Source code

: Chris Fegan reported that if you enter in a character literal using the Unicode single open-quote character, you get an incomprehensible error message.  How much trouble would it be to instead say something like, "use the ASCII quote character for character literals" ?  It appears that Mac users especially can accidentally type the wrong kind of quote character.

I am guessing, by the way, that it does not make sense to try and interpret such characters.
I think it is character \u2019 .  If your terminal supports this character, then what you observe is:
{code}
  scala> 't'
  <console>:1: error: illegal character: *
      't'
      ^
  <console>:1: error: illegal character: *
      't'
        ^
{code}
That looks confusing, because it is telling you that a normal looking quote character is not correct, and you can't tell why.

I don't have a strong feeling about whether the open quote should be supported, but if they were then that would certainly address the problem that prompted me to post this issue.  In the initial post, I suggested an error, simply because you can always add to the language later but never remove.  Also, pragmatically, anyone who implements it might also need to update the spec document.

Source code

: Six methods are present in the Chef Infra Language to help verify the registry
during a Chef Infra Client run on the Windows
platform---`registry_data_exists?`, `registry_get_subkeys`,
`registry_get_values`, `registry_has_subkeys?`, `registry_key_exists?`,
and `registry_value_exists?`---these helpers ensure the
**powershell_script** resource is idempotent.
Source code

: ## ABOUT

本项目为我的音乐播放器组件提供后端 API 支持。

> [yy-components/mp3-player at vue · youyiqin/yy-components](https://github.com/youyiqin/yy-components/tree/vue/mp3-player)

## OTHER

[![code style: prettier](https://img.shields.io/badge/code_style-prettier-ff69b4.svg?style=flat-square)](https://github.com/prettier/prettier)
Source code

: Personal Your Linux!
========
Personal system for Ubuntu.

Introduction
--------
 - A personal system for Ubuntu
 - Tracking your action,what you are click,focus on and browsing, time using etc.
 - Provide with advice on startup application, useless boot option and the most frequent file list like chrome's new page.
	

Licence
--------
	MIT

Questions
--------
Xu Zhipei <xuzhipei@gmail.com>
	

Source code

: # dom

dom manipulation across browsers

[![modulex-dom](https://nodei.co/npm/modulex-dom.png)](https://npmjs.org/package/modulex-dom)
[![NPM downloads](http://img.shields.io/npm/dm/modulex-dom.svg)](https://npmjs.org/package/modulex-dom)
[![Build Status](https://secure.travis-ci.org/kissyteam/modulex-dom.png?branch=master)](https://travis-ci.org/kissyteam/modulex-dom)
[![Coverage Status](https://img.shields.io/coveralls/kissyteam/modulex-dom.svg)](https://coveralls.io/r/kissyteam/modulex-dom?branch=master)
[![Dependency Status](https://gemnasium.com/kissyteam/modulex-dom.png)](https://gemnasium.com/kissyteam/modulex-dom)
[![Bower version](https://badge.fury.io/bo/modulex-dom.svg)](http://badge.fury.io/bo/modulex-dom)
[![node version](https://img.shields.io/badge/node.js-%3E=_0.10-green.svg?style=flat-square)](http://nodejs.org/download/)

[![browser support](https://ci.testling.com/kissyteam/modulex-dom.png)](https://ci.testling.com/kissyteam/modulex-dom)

* * *

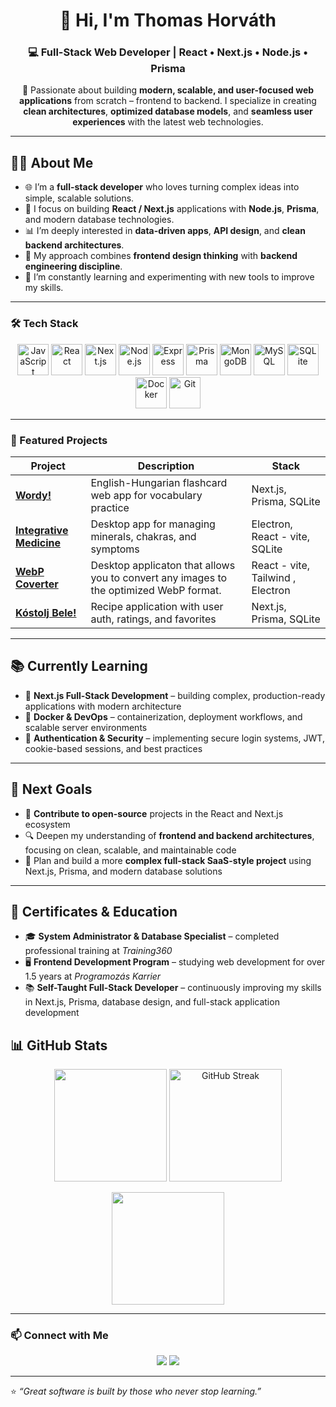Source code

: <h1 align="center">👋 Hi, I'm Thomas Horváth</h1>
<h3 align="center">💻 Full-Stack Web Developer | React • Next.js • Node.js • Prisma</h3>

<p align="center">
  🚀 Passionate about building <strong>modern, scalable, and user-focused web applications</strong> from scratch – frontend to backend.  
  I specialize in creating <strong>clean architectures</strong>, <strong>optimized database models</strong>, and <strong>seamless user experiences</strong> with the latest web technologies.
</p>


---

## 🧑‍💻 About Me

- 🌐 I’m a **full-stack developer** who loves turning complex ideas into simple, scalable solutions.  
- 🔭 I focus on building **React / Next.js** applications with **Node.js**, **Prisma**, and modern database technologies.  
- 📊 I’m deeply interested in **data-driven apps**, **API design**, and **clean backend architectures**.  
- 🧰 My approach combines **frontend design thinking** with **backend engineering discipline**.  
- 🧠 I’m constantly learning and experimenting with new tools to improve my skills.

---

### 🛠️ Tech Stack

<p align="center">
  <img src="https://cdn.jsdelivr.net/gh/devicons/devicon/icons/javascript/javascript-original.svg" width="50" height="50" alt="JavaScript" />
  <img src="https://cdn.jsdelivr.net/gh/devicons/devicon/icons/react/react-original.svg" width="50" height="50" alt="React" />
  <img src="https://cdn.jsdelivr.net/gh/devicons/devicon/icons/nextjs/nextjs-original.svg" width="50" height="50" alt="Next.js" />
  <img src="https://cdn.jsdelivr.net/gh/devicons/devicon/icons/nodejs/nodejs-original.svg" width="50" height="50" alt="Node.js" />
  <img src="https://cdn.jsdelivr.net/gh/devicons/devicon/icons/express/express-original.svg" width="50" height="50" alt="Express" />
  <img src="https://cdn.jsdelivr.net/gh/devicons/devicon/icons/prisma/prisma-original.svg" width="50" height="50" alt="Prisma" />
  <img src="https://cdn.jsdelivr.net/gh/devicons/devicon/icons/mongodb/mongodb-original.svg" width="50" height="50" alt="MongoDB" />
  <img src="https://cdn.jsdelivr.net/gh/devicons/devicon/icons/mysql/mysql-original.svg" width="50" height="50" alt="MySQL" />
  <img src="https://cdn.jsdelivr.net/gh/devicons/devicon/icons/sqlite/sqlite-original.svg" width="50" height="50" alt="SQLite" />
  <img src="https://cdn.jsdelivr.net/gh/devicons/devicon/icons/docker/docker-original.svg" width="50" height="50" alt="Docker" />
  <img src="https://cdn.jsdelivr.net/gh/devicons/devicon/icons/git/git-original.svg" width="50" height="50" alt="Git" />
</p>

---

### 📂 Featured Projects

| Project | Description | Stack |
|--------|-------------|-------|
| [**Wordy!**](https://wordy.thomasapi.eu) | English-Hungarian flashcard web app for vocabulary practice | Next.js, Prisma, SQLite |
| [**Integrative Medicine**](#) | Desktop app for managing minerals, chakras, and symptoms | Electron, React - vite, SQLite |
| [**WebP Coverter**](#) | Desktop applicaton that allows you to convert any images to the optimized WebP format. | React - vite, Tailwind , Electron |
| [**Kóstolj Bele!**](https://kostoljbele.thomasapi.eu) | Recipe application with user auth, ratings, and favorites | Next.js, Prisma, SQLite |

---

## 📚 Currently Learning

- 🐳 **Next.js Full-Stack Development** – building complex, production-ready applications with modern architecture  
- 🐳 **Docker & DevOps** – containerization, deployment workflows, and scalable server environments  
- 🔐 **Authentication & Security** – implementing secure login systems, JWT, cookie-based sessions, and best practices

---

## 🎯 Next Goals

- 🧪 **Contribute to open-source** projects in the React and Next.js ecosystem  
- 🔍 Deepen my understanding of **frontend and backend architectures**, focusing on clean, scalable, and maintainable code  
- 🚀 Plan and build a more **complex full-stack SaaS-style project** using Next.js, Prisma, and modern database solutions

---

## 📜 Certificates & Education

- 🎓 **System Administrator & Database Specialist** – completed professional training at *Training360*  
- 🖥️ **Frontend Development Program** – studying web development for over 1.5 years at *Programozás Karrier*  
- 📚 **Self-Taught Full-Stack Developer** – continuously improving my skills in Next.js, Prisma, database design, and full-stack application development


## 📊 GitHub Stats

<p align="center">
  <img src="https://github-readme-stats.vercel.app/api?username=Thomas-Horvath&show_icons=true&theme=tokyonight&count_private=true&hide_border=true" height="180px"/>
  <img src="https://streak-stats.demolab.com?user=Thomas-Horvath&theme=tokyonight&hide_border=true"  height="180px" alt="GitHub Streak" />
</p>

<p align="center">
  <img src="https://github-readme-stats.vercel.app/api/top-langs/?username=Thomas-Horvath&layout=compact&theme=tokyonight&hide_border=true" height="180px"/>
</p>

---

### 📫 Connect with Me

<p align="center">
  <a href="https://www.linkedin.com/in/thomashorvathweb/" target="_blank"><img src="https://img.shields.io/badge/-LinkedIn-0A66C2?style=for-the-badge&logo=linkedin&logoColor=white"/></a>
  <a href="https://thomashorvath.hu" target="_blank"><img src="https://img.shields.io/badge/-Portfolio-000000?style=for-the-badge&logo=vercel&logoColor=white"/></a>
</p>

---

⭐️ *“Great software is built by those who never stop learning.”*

* * *

* The task:
Report every line of the data in which "secure" appears.

* Task solution:
[![Build Status](https://secure.travis-ci.org/kissyteam/modulex-dom.png?branch=master)](https://travis-ci.org/kissyteam/modulex-dom)
- 🔐 **Authentication & Security** – implementing secure login systems, JWT, cookie-based sessions, and best practices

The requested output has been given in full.